Néanmoins, si les combats sont au final bien plus intéressants qu’on l’espérait, ils restent malheureusement un peu trop nombreux, et beaucoup semblent souvent placés là arbitrairement, juste pour créer un dynamisme artificiel, voire allonger un peu la durée de vie. Et au final, une bonne partie des combats reste des fillers peu intéressants. C’est vraiment dommage, car le système mis en place aurait bénéficié à plus de rareté et se contenter de combats uniques.

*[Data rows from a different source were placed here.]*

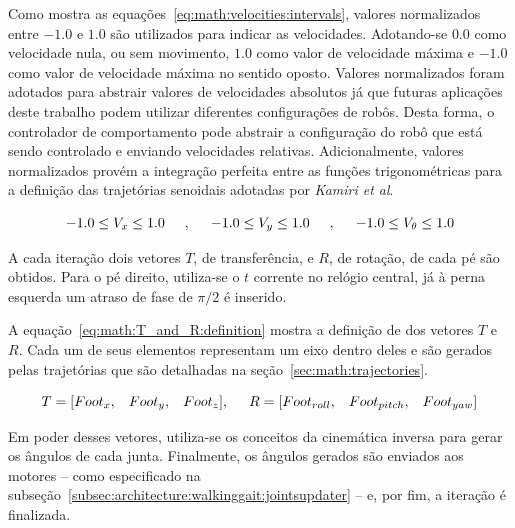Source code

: Como mostra as equações~\ref{eq:math:velocities:intervals}, valores normalizados entre $-1.0$ e $1.0$ são utilizados para indicar as velocidades. Adotando-se $0.0$ como velocidade nula, ou sem movimento, $1.0$ como valor de velocidade máxima e $-1.0$ como valor de velocidade máxima no sentido oposto. Valores normalizados foram adotados para abstrair valores de velocidades absolutos já que futuras aplicações deste trabalho podem utilizar diferentes configurações de robôs. Desta forma, o controlador de comportamento pode abstrair a configuração do robô que está sendo controlado e enviando velocidades relativas. Adicionalmente, valores normalizados provém a integração perfeita entre as funções trigonométricas para a definição das trajetórias senoidais adotadas por \textit{Kamiri et al}.

\begin{equation}
\label{eq:math:velocities:intervals}
-1.0 \leq V_x \leq 1.0
\hspace{5mm},\hspace{5mm}
-1.0 \leq V_y \leq 1.0
\hspace{5mm},\hspace{5mm}
-1.0 \leq V_\theta \leq 1.0
\end{equation}

A cada iteração dois vetores $T$, de transferência, e $R$, de rotação, de cada pé são obtidos. Para o pé direito, utiliza-se o $t$ corrente no relógio central, já à perna esquerda um atraso de fase de $\pi/2$ é inserido.

A equação~\ref{eq:math:T_and_R:definition} mostra a definição de dos vetores $T$ e $R$. Cada um de seus elementos representam um eixo dentro deles e são gerados pelas trajetórias que são detalhadas na seção~\ref{sec:math:trajectories}.

\begin{equation}
\label{eq:math:T_and_R:definition}
T = [Foot_x,\hspace{3mm}Foot_y,\hspace{3mm}Foot_z],\hspace{5mm}R = [Foot_{roll},\hspace{3mm}Foot_{pitch},\hspace{3mm}Foot_{yaw}]
\end{equation}

Em poder desses vetores, utiliza-se os conceitos da cinemática inversa para gerar os ângulos de cada junta. Finalmente, os ângulos gerados são enviados aos motores -- como especificado na subseção~\ref{subsec:architecture:walkinggait:jointsupdater} -- e, por fim, a iteração é finalizada.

The Thaumaturge est un objet des plus atypiques. Unique dans sa proposition, un RPG vous faisant évoluer dans une Varsovie en 1905, proposant un univers riche, intrigant et abordant des thèmes parfois forts, saupoudré de monstres et de folklore polonais qu’on est encore assez peu habitué à voir. S’il réussit parfaitement, entre autres, son ambiance, et plus surprenant, son système de combat, il fait cependant l’erreur que beaucoup d’autres font, à savoir que le plus est l’ennemi du mieux. Fool’s Theory vient malheureusement diluer toutes ses bonnes idées par des quêtes annexes sans intérêt, forçant le joueur dans la répétitivité et à enchaîner les allers-retours peu passionnants. Idem pour ses combats, pourtant si inventifs et intéressants, mais noyés par des combats fillers qui viennent lasser le joueur.